Data centres are also where cloud-based computing happens – whether you’re running hosted applications in a private cloud, accessing software as a service, or tapping into externally managed infrastructure services. But not all data centres are equal so it’s vital to do some research before choosing where your IT systems, software and services will be housed.
Performance may vary at peak times and support services may be inadequate when your business will be depending on the data centre to keep core processes flowing. If you’re buying a cloud solution or managed infrastructure service, ask the provider about the facilities they use.
THE FOLLOWING PAGES CONTAIN THE QUESTIONS YOU SHOULD BE ASKING OF ANY DATA CENTRE PROVIDER:
1. WHERE IS THE DATA CENTRE LOCATED?
The whole point of using an external data centre is that it is outside the business, but your IT people will still want access to the facility, and the reassurance of knowing they can easily get to their systems 24/7. So the importance of convenience should not be underestimated.

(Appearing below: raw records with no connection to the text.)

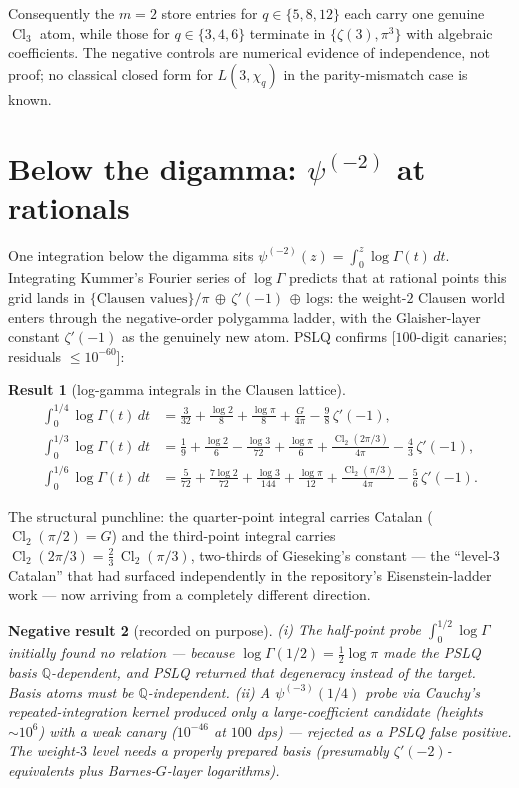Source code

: \documentclass[11pt]{article}
\newtheorem{result}{Result}[section]
\newtheorem{negative}[result]{Negative result}
\theoremstyle{remark}
\newcommand{\Cl}{\operatorname{Cl}}
\newcommand{\Catalan}{G}
\newcommand{\dps}[1]{\textsf{\footnotesize[#1]}}
\begin{document}
Consequently the $m=2$ store entries for $q\in\{5,8,12\}$ each carry one genuine $\Cl_3$
atom, while those for $q\in\{3,4,6\}$ terminate in $\{\zeta(3),\pi^3\}$ with algebraic
coefficients. The negative controls are numerical evidence of independence, not proof; no
classical closed form for $L(3,\chi_q)$ in the parity-mismatch case is known.

\section{Below the digamma: \texorpdfstring{$\psi^{(-2)}$}{psi(-2)} at rationals}
\label{sec:psim2}

One integration below the digamma sits $\psi^{(-2)}(z)=\int_0^z\log\Gamma(t)\,dt$.
Integrating Kummer's Fourier series of $\log\Gamma$ \cite{Kummer} predicts that at rational points this
grid lands in $\{\text{Clausen values}\}/\pi\,\oplus\,\zeta'(-1)\,\oplus\,\text{logs}$:
the weight-$2$ Clausen world enters through the negative-order polygamma ladder, with the
Glaisher-layer constant $\zeta'(-1)$ as the genuinely new atom. PSLQ confirms
\dps{$100$-digit canaries; residuals $\le10^{-60}$}:

\begin{result}[log-gamma integrals in the Clausen lattice]\label{res:loggamma}
\begin{align*}
\int_0^{1/4}\log\Gamma(t)\,dt
&=\frac{3}{32}+\frac{\log2}{8}+\frac{\log\pi}{8}
+\frac{\Catalan}{4\pi}-\frac{9}{8}\,\zeta'(-1),\\[4pt]
\int_0^{1/3}\log\Gamma(t)\,dt
&=\frac{1}{9}+\frac{\log2}{6}-\frac{\log3}{72}+\frac{\log\pi}{6}
+\frac{\Cl_2(2\pi/3)}{4\pi}-\frac{4}{3}\,\zeta'(-1),\\[4pt]
\int_0^{1/6}\log\Gamma(t)\,dt
&=\frac{5}{72}+\frac{7\log2}{72}+\frac{\log3}{144}+\frac{\log\pi}{12}
+\frac{\Cl_2(\pi/3)}{4\pi}-\frac{5}{6}\,\zeta'(-1).
\end{align*}
\end{result}

The structural punchline: the quarter-point integral carries Catalan
($\Cl_2(\pi/2)=\Catalan$) and the third-point integral carries
$\Cl_2(2\pi/3)=\tfrac23\,\Cl_2(\pi/3)$, two-thirds of Gieseking's constant --- the
``level-3 Catalan'' that had surfaced independently in the
repository's Eisenstein-ladder work --- now arriving from a completely different direction.

\begin{negative}[recorded on purpose]\label{neg:psim2}
(i) The half-point probe $\int_0^{1/2}\log\Gamma$ initially found no relation --- because
$\log\Gamma(1/2)=\tfrac12\log\pi$ made the PSLQ basis $\mathbb{Q}$-dependent, and PSLQ
returned that degeneracy instead of the target. Basis atoms must be
$\mathbb{Q}$-independent. (ii) A $\psi^{(-3)}(1/4)$ probe via Cauchy's repeated-integration
kernel produced only a large-coefficient candidate (heights $\sim10^6$) with a weak canary
($10^{-46}$ at $100$ dps) --- \emph{rejected} as a PSLQ false positive. The weight-$3$
level needs a properly prepared basis (presumably $\zeta'(-2)$-equivalents plus
Barnes-$G$-layer logarithms).
\end{negative}
\end{document}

Volta’s London data centre is nice and central – on Great Sutton Street, close to the prime business areas of the West End, the City and the Tech City/Silicon Roundabout in Shoreditch.
Volta Data Centres site is also safely away from flood areas (most other London facilities are uncomfortably close to the Thames), as well as from City Airport, and the Docklands. The facility is highly resilient too. Our vast building used to house a data centre owned by Reuters, then BT. When we bought the building in 2012 we refurbished it to the highest data centre specifications, and installed two dedicated 33kV transformers in the basement.

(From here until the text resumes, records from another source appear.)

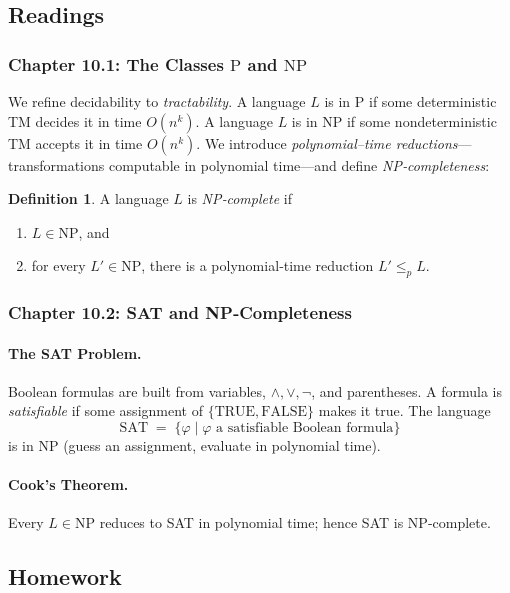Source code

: \documentclass{article}
\theoremstyle{theorem}
\theoremstyle{definition}
\newtheorem{definition}[theorem]{Definition}
\theoremstyle{remark}
\begin{document}
\subsection{Readings}

\subsubsection*{Chapter 10.1: The Classes \(\mathrm{P}\) and \(\mathrm{NP}\)}  
We refine decidability to \emph{tractability}.  A language \(L\) is in
\(\mathrm{P}\) if some deterministic TM decides it in time \(O(n^k)\).  A
language \(L\) is in \(\mathrm{NP}\) if some nondeterministic TM accepts
it in time \(O(n^k)\).  We introduce \emph{polynomial–time reductions}—
transformations computable in polynomial time—and define \emph{NP‐completeness}:

\begin{definition}
A language \(L\) is \emph{NP‐complete} if
\begin{enumerate}
  \item \(L\in\mathrm{NP}\), and
  \item for every \(L'\in\mathrm{NP}\), there is a polynomial‐time reduction
    \(L'\le_p L\).
\end{enumerate}
\end{definition}

\subsubsection*{Chapter 10.2: SAT and NP‐Completeness}\label{sec:chapter10.2}
\paragraph{The SAT Problem.}  Boolean formulas are built from variables,
\(\land,\lor,\lnot\), and parentheses.  A formula is \emph{satisfiable} if
some assignment of \(\{\mathrm{TRUE},\mathrm{FALSE}\}\) makes it true.
The language
\[
  \mathrm{SAT}
  \;=\;
  \bigl\{\varphi\mid \varphi\text{ a satisfiable Boolean formula}\bigr\}
\]
is in \(\mathrm{NP}\) (guess an assignment, evaluate in polynomial time).
\paragraph{Cook’s Theorem.}  Every \(L\in\mathrm{NP}\) reduces to SAT in
polynomial time; hence SAT is NP‐complete.

\subsection{Homework}\label{sec:week8-9-exercises}
\end{document}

Location will also have a bearing on the cost of the connection from your office to the data centre. For example, to get a 10Gbps connection from a central London office to a facility outside the M25 will cost significantly more than connecting to a central London data centre located just around the corner.

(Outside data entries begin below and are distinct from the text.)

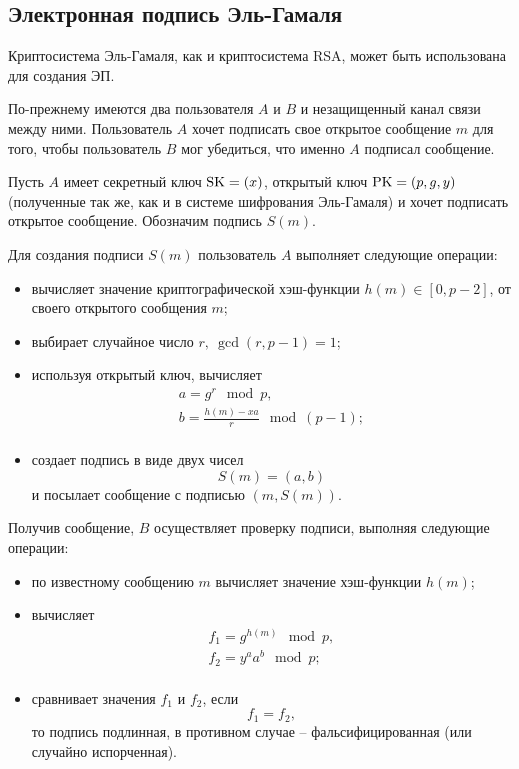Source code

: \subsection[Электронная подпись]{Электронная подпись Эль-Гамаля}

Криптосистема Эль-Гамаля, как и криптосистема RSA, может быть использована для создания ЭП.

По-прежнему имеются два пользователя $A$ и $B$ и незащищенный канал связи между ними. Пользователь $A$  хочет подписать свое открытое сообщение $m$  для того, чтобы пользователь $B$ мог убедиться, что именно $A$ подписал сообщение.

Пусть $A$ имеет секретный ключ $\textrm{SK} = (x)$, открытый ключ $\textrm{PK} = (p,g,y)$ (полученные так же, как и в системе шифрования Эль-Гамаля) и хочет подписать открытое сообщение. Обозначим подпись $S(m)$.

Для создания подписи $S(m)$ пользователь $A$ выполняет следующие операции:
\begin{itemize}
    \item вычисляет значение криптографической хэш-функции  $h(m) \in [0,p-2]$, от своего открытого сообщения $m$;
    \item выбирает случайное число $r, ~ \gcd(r, p-1)=1$;
    \item используя открытый ключ, вычисляет
        \[ \begin{array}{l}
            a = g^r \mod p, \\
            b = \frac{h(m) - xa}{r} \mod (p-1); \\
        \end{array} \]
    \item создает подпись в виде двух чисел
        \[ S(m) = (a, b) \]
        и посылает сообщение с подписью $(m, S(m))$.
\end{itemize}

Получив сообщение, $B$ осуществляет проверку подписи, выполняя следующие операции:
\begin{itemize}
    \item по известному сообщению $m$ вычисляет значение хэш-функции $h(m)$;
    \item вычисляет
        \[ \begin{array}{l}
            f_1 = g^{h(m)} \mod p, \\
            f_2 = y^a a^b \mod p; \\
        \end{array} \]
    \item сравнивает значения $f_1$ и $f_2$, если
        \[ f_1 = f_2, \]
        то подпись подлинная, в противном случае -- фальсифицированная (или случайно испорченная).
\end{itemize}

2. WHO ELSE USES THE DATA CENTRE?
Although some companies using your target data centre may want to keep their identity private, you should be able to find out about the types and size of companies already using the service, to get a good idea of whether it’s suitable for a business like yours. Ask for references or check out the provider’s website for case studies, and find out what these companies value the most about the service. Volta is a popular choice for colocation services for the financial, media and content industries and, because of our central London location, we are ideally placed for West End retailers.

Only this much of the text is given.